Research article

Outlook: climate emergency

Key conclusions and recommendations


  • The UK is yet to develop a consistent approach to climate adaptation and mitigation through the planning system. Local authorities in England particularly are currently given significant autonomy in determining their own environmental policies. As a result, there is significant variation in requirements for carbon reduction and climate mitigation policy, with some local authorities yet to include it in local plans in any meaningful way.
  • In order to deliver a greater consistency of approach, a national or regionally prescribed policy for infrastructure provision and carbon emission reduction could be beneficial in line with the approach in Wales.

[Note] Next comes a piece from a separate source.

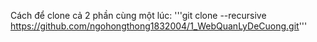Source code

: Cách để clone cả 2 phần cùng một lúc:
'''git clone --recursive https://github.com/ngohongthong1832004/1_WebQuanLyDeCuong.git'''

Consistent policy across strategic planning areas will help ensure housing delivery continues to meet need while also driving a movement towards higher standards in environmental sustainability.

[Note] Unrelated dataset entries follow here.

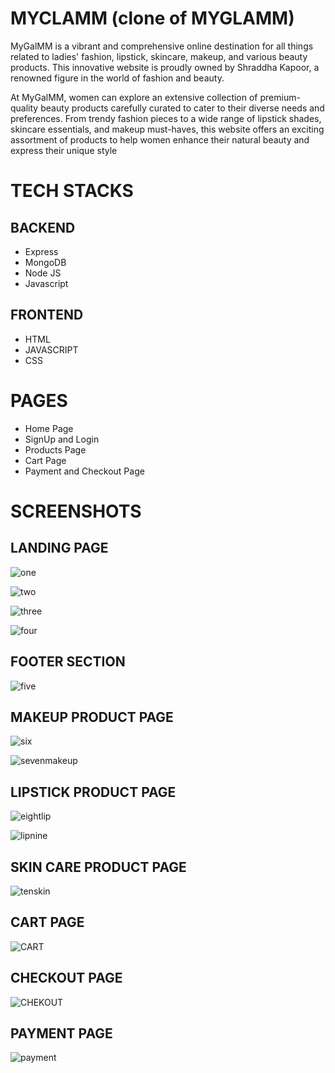# MYCLAMM (clone of MYGLAMM)


MyGalMM is a vibrant and comprehensive online destination for all things related to ladies' fashion, lipstick, skincare, makeup, and various beauty products. This innovative website is proudly owned by Shraddha Kapoor, a renowned figure in the world of fashion and beauty.

At MyGalMM, women can explore an extensive collection of premium-quality beauty products carefully curated to cater to their diverse needs and preferences. From trendy fashion pieces to a wide range of lipstick shades, skincare essentials, and makeup must-haves, this website offers an exciting assortment of products to help women enhance their natural beauty and express their unique style

# TECH STACKS

## BACKEND
 
 * Express
 * MongoDB
 * Node JS
 * Javascript
 
 ## FRONTEND
 * HTML
 * JAVASCRIPT
 * CSS 
 
 # PAGES
 * Home Page
 * SignUp and Login
 * Products Page
 * Cart Page
 * Payment and Checkout Page

# SCREENSHOTS

## LANDING PAGE

![one](https://github.com/mayki21/delicious-vacation-7867/assets/119392202/681fd7f9-1e30-463e-9a65-c8132d841538)

![two](https://github.com/mayki21/delicious-vacation-7867/assets/119392202/4a4ade6b-8338-45ea-b87c-fc099f101cba)

![three](https://github.com/mayki21/delicious-vacation-7867/assets/119392202/b7d1934c-a8a3-4271-9104-a28f3ef657bf)

![four](https://github.com/mayki21/delicious-vacation-7867/assets/119392202/f070325c-978c-4fdd-805b-544e4b4bfa89)

## FOOTER SECTION

![five](https://github.com/mayki21/delicious-vacation-7867/assets/119392202/af1a8e90-98dc-4ecb-bc6e-4b1a13f7b9c0)

## MAKEUP PRODUCT PAGE

![six](https://github.com/mayki21/delicious-vacation-7867/assets/119392202/026331f6-8cd2-4ef1-b726-8e9e4431fc17)

![sevenmakeup](https://github.com/mayki21/delicious-vacation-7867/assets/119392202/aa05523a-b2e4-46ef-ad30-c01c3c47b0ad)

## LIPSTICK PRODUCT PAGE

![eightlip](https://github.com/mayki21/delicious-vacation-7867/assets/119392202/31cc0762-16b0-486c-8d59-f5f74822a02a)

![lipnine](https://github.com/mayki21/delicious-vacation-7867/assets/119392202/7fa7603d-89a4-448d-9269-90b0677ebe48)

## SKIN CARE PRODUCT PAGE

![tenskin](https://github.com/mayki21/delicious-vacation-7867/assets/119392202/3adc788e-2b1c-477d-a241-3957c01a454b)

## CART PAGE

![CART](https://github.com/mayki21/delicious-vacation-7867/assets/119392202/83be8583-378e-4795-b654-45674eee814b)

## CHECKOUT PAGE

![CHEKOUT](https://github.com/mayki21/delicious-vacation-7867/assets/119392202/81faeed4-aa52-4fee-847b-cf07fce88335)

## PAYMENT PAGE

![payment](https://github.com/mayki21/delicious-vacation-7867/assets/119392202/bdfb62ab-0df9-491e-88cf-541ebd2d0fd0)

  • It is important that national planning policy sets a level playing field for the development industry as soon as possible. In the context that a significant number of local authorities have declared a climate emergency, planning guidance should provide clear policy on ensuring energy targets are achievable and not simply aspirations. It should highlight the need for policies to be supported by robust evidence of viability on the basis of an increasing level playing field in respect of benchmarked standards. This will reduce costs and ensure delivery of dwellings/other development is not compromised.

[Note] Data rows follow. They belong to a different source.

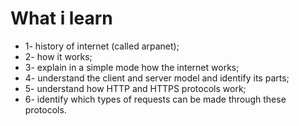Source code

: # What i learn

* 1- history of internet (called arpanet);
* 2- how it works;
* 3- explain in a simple mode how the internet works;
* 4- understand the client and server model and identify its parts;
* 5- understand how HTTP and HTTPS protocols work;
* 6- identify which types of requests can be made through these protocols.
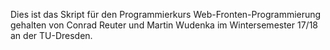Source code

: Dies ist das Skript für den Programmierkurs Web-Fronten-Programmierung gehalten von Conrad Reuter und Martin Wudenka im Wintersemester 17/18 an der TU-Dresden.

  • New development should contribute positively to climate change objectives, and the planning system should encourage new development to not only enhance the natural environment, but also positively support the development of low carbon energy technologies and industries supporting a low or net zero carbon industry. The NPPF could do more to actively encourage this through the application of the presumption in favour, and in its approach to the development of renewables in the countryside. A positive rather than punitive approach like this should cause the least disruption as the industry adjusts to more climate-resilient models.
  • Wales could provide a useful model to follow. It includes guidance at a national level and sets a series of requirements, and outlines a broad spectrum of measures that will help to achieve them. The focus is on reducing impacts and emissions as well as increasing resilience and maximising environmental performance. This is already influencing emerging planning policy and decisions on which sites to allocate and which schemes to allow. The approach is likely to be strengthened with climate change driven from the centre of national and local government - and especially from the new Ministry of Climate Change.
  • Scotland’s position is to an extent in transition, whereby the much anticipated revised National Planning Framework (NPF4) will, upon adoption by Scottish Ministers in 2022, assume an enhanced status and weight within the planning policy hierarchy. The precursor Position Statement (November 2020) was clear that the Scottish Government’s intention is to rebalance the planning system so that climate change is a guiding principle for all plans and decisions, with a focus on actively encouraging all developments that help to reduce emissions and stimulating the green economy by facilitating innovation, greener design and place-based solutions. Twelve key points are identified by the Position Statement to implement this ‘rebalancing’ and achieve net zero emissions by 2045. These will be detailed in the forthcoming draft NPF4 and, subject to public consultation and Parliamentary scrutiny, will require the new generation of Local Development Plan policies to be in compliance with these strengthened environmental provisions.